Part of the document
Critical Review, Volume 19, Issue 1, January 2007 Jeffrey Friedman
Ignorance as a Starting Point: From Modest Epistemology to Realistic
Political Theory Introduction
The volume number is a lagging indicator,1 but Critical Review was founded
20 years ago. As we enter our third decade, I am pleased to report that
Routledge, storied publisher of the two most important influences on
Critical Review - Austrian philosopher Karl Popper and Austrian economist
F. A. Hayek - will now be marketing the journal, affording scholars and
students around the world searchable electronic access to two decades of
"content." This seems, then, to be an appropriate time for a stocktaking of
that content, one that might also serve as an introduction to the journal
for new readers.
When I started Critical Review I was animated, in part, by a dim
recognition that Hayek and Popper shared more than Viennese origins. While
Popper was a social democrat and Hayek was a classical liberal, both of
them were profound theorists of the causes and consequences of human
ignorance of a complex world.
Popper's own starting point was our ignorance of the natural world, and the
resulting errors in our scientific theories. But as Hayek recognized,
ignorance is an even more appropriate starting point when it comes to the
study of human behavior. For one thing, human behavior is (sometimes)

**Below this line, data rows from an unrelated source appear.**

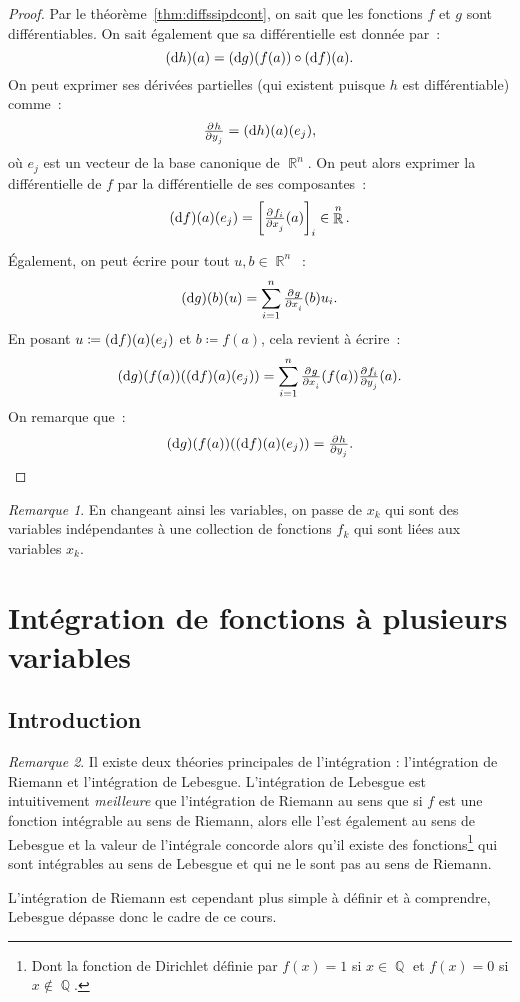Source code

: \documentclass{article}
\DeclareMathOperator{\Q}{\mathbb Q}
\DeclareMathOperator{\R}{\mathbb R}
\theoremstyle{definition}
\theoremstyle{remark}
\newtheorem*{rmq}{Remarque}
\begin{document}
		\begin{proof} Par le théorème~\ref{thm:diffssipdcont}, on sait que les fonctions $f$ et $g$ sont différentiables. On sait également que sa
		différentielle est donnée par~:
		\[(\dif h)(a) = (\dif g)(f(a)) \circ (\dif f)(a).\]
		On peut exprimer ses dérivées partielles (qui existent puisque $h$ est différentiable) comme~:
		\[\pd h{y_j} = (\dif h)(a)(e_j),\]
		où $e_j$ est un vecteur de la base canonique de $\R^n$.
		On peut alors exprimer la différentielle de $f$ par la différentielle de ses composantes~:
		\[(\dif f)(a)(e_j) = \left[\pd {f_i}{x_j}(a)\right]_i \in \R^n.\]

		Également, on peut écrire pour tout $u, b \in \R^n$~:
		\[(\dif g)(b)(u) = \sum_{i=1}^n\pd g{x_i}(b)u_i.\]
		En posant $u \coloneqq (\dif f)(a)(e_j)$ et $b \coloneqq f(a)$, cela revient à écrire~:
		\[(\dif g)(f(a))((\dif f)(a)(e_j)) = \sum_{i=1}^n\pd g{x_i}(f(a))\pd {f_i}{y_j}(a).\]
		On remarque que~:
		\[(\dif g)(f(a))((\dif f)(a)(e_j)) = \pd h{y_j}.\]
		\end{proof}

		\begin{rmq} En changeant ainsi les variables, on passe de $x_k$ qui sont des variables indépendantes à une collection de fonctions $f_k$ qui sont liées
		aux variables $x_k$.
		\end{rmq}

\newpage
\section{Intégration de fonctions à plusieurs variables}
	\subsection{Introduction}
		\begin{rmq} Il existe deux théories principales de l'intégration : l'intégration de Riemann et l'intégration de Lebesgue. L'intégration de Lebesgue est
		intuitivement \emph{meilleure} que l'intégration de Riemann au sens que si $f$ est une fonction intégrable au sens de Riemann, alors elle l'est également
		au sens de Lebesgue et la valeur de l'intégrale concorde alors qu'il existe des fonctions\footnote{Dont la fonction de Dirichlet définie par
		$f(x) = 1$ si $x \in \Q$ et $f(x) = 0$ si $x \not \in \Q$.} qui sont intégrables au sens de Lebesgue et qui ne le sont pas au sens de Riemann.

		L'intégration de Riemann est cependant plus simple à définir et à comprendre, Lebesgue dépasse donc le cadre de ce cours.
		\end{rmq}
\end{document}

governed by human minds, and the human mind's attempts to understand the
world - whether natural or social - are relatively unpredictable (e.g.,
Hayek 1952; Popper [1957] 1991). On top of that, Hayek argued, the social
scientist must allow for endless variations in personal knowledge - and in
people's interpretations of what they think they know.
Hayek emphasized interpersonal differences in knowledge and interpretation
because those are what he saw in economic life: different consumers with
knowledge of what they think they each need; entrepreneurs with varying
"local" knowledge of what they think will suit consumers' felt needs.
Hayek's perspective, especially when married to a Popperian emphasis on the
conjectural nature of knowledge, sculpts a Homo economicus - and a Homo
politicus, I think - that have little in common with the orthodox
neoclassical model of the all-knowing, isolated rational chooser.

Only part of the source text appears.